What you will do: Search the entries for lines that contain the word "google", and report each one found.

Records contained in a dataset:
---

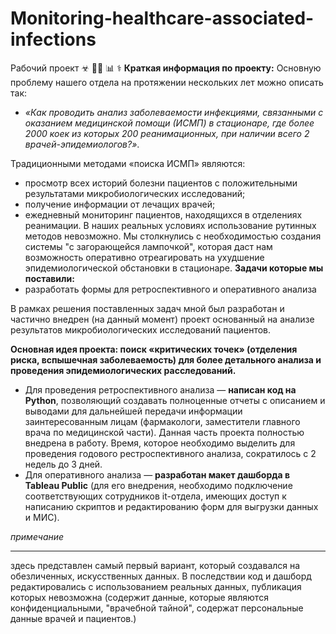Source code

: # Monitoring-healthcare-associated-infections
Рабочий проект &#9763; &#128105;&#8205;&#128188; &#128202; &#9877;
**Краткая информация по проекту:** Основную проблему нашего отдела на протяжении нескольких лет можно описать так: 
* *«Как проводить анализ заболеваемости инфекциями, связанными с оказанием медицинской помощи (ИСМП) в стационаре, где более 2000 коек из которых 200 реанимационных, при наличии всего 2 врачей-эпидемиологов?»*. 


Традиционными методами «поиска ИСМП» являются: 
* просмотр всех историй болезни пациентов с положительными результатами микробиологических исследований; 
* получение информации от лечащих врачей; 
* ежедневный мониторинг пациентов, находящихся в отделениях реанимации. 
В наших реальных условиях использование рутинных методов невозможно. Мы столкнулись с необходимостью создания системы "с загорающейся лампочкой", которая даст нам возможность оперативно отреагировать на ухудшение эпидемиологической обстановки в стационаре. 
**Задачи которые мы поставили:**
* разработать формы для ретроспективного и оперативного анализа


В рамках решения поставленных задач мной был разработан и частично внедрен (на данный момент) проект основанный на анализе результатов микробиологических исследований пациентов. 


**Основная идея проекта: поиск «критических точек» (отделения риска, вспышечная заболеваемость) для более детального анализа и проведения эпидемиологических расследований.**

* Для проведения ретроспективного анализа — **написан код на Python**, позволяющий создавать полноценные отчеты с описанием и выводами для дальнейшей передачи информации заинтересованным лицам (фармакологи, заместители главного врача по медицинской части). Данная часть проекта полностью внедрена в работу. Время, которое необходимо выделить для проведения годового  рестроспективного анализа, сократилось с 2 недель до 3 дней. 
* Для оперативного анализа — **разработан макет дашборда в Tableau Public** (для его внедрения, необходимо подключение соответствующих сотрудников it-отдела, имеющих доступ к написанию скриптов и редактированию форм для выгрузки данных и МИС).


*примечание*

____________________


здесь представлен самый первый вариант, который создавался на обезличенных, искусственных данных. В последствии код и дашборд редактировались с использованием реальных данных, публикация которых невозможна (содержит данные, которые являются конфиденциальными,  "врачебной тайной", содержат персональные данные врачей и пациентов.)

---

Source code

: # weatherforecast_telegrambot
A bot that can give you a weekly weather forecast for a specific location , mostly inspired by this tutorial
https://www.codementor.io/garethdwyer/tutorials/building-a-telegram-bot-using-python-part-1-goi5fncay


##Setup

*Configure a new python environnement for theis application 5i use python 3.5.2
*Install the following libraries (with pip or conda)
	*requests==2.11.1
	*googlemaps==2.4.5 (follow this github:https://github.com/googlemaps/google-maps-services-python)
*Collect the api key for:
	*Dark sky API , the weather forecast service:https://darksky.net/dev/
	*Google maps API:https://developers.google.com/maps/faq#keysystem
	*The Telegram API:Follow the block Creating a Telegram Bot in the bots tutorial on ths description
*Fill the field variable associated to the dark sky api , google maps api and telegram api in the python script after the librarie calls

---

Solution to the exercise:
	*googlemaps==2.4.5 (follow this github:https://github.com/googlemaps/google-maps-services-python)
	*Google maps API:https://developers.google.com/maps/faq#keysystem
*Fill the field variable associated to the dark sky api , google maps api and telegram api in the python script after the librarie calls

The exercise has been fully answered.